▶ Work order: The entries below are to be printed again word for word.

Stored data entries:
☆ ☆ ☆ ☆
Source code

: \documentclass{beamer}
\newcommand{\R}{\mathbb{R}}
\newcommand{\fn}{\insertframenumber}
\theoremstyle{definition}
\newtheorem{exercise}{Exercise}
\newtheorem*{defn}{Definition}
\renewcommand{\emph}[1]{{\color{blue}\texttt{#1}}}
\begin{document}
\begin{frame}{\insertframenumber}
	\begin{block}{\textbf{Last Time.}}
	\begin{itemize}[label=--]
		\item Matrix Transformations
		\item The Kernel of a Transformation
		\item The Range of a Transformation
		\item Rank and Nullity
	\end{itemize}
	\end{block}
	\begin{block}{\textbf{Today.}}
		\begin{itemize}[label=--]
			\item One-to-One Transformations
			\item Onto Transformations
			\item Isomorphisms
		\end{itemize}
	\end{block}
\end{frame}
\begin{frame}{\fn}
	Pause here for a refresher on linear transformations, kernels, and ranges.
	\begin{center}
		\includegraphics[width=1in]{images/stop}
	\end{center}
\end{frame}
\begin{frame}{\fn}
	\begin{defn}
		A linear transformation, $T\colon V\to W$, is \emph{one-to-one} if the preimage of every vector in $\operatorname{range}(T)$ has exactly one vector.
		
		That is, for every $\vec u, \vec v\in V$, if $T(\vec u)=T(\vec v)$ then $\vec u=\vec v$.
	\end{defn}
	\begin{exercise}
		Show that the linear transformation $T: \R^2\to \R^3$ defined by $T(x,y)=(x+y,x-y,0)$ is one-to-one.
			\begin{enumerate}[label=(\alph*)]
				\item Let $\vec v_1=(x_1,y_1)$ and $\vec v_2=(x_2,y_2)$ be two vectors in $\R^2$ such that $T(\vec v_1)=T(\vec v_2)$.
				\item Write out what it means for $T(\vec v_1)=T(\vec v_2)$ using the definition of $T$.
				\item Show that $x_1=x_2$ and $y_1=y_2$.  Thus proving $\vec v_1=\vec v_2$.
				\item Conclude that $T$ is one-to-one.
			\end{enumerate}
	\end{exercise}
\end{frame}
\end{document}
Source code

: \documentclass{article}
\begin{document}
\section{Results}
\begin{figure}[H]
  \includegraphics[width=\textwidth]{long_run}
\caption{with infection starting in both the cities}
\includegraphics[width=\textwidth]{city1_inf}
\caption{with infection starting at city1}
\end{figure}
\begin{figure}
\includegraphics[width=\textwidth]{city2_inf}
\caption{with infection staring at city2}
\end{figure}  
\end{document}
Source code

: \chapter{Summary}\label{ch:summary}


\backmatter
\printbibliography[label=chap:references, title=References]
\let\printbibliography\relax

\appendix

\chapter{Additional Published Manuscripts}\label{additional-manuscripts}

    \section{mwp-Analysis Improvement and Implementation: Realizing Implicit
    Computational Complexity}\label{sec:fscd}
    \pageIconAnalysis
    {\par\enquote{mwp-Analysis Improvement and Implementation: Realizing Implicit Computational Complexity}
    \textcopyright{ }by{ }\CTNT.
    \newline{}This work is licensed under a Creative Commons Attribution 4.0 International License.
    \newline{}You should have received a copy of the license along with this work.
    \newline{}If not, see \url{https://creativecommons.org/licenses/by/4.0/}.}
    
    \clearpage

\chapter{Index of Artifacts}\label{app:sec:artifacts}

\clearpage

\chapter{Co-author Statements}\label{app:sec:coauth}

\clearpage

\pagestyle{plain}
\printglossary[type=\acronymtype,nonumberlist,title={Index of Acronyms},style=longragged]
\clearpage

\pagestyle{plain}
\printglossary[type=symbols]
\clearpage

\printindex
☆ ☆ ☆ ☆
▶ Result of the task:
Source code

: \documentclass{beamer}
\newcommand{\R}{\mathbb{R}}
\newcommand{\fn}{\insertframenumber}
\theoremstyle{definition}
\newtheorem{exercise}{Exercise}
\newtheorem*{defn}{Definition}
\renewcommand{\emph}[1]{{\color{blue}\texttt{#1}}}
\begin{document}
\begin{frame}{\insertframenumber}
	\begin{block}{\textbf{Last Time.}}
	\begin{itemize}[label=--]
		\item Matrix Transformations
		\item The Kernel of a Transformation
		\item The Range of a Transformation
		\item Rank and Nullity
	\end{itemize}
	\end{block}
	\begin{block}{\textbf{Today.}}
		\begin{itemize}[label=--]
			\item One-to-One Transformations
			\item Onto Transformations
			\item Isomorphisms
		\end{itemize}
	\end{block}
\end{frame}
\begin{frame}{\fn}
	Pause here for a refresher on linear transformations, kernels, and ranges.
	\begin{center}
		\includegraphics[width=1in]{images/stop}
	\end{center}
\end{frame}
\begin{frame}{\fn}
	\begin{defn}
		A linear transformation, $T\colon V\to W$, is \emph{one-to-one} if the preimage of every vector in $\operatorname{range}(T)$ has exactly one vector.
		
		That is, for every $\vec u, \vec v\in V$, if $T(\vec u)=T(\vec v)$ then $\vec u=\vec v$.
	\end{defn}
	\begin{exercise}
		Show that the linear transformation $T: \R^2\to \R^3$ defined by $T(x,y)=(x+y,x-y,0)$ is one-to-one.
			\begin{enumerate}[label=(\alph*)]
				\item Let $\vec v_1=(x_1,y_1)$ and $\vec v_2=(x_2,y_2)$ be two vectors in $\R^2$ such that $T(\vec v_1)=T(\vec v_2)$.
				\item Write out what it means for $T(\vec v_1)=T(\vec v_2)$ using the definition of $T$.
				\item Show that $x_1=x_2$ and $y_1=y_2$.  Thus proving $\vec v_1=\vec v_2$.
				\item Conclude that $T$ is one-to-one.
			\end{enumerate}
	\end{exercise}
\end{frame}
\end{document}
Source code

: \documentclass{article}
\begin{document}
\section{Results}
\begin{figure}[H]
  \includegraphics[width=\textwidth]{long_run}
\caption{with infection starting in both the cities}
\includegraphics[width=\textwidth]{city1_inf}
\caption{with infection starting at city1}
\end{figure}
\begin{figure}
\includegraphics[width=\textwidth]{city2_inf}
\caption{with infection staring at city2}
\end{figure}  
\end{document}
Source code

: \chapter{Summary}\label{ch:summary}


\backmatter
\printbibliography[label=chap:references, title=References]
\let\printbibliography\relax

\appendix

\chapter{Additional Published Manuscripts}\label{additional-manuscripts}

    \section{mwp-Analysis Improvement and Implementation: Realizing Implicit
    Computational Complexity}\label{sec:fscd}
    \pageIconAnalysis
    {\par\enquote{mwp-Analysis Improvement and Implementation: Realizing Implicit Computational Complexity}
    \textcopyright{ }by{ }\CTNT.
    \newline{}This work is licensed under a Creative Commons Attribution 4.0 International License.
    \newline{}You should have received a copy of the license along with this work.
    \newline{}If not, see \url{https://creativecommons.org/licenses/by/4.0/}.}
    
    \clearpage

\chapter{Index of Artifacts}\label{app:sec:artifacts}

\clearpage

\chapter{Co-author Statements}\label{app:sec:coauth}

\clearpage

\pagestyle{plain}
\printglossary[type=\acronymtype,nonumberlist,title={Index of Acronyms},style=longragged]
\clearpage

\pagestyle{plain}
\printglossary[type=symbols]
\clearpage

\printindex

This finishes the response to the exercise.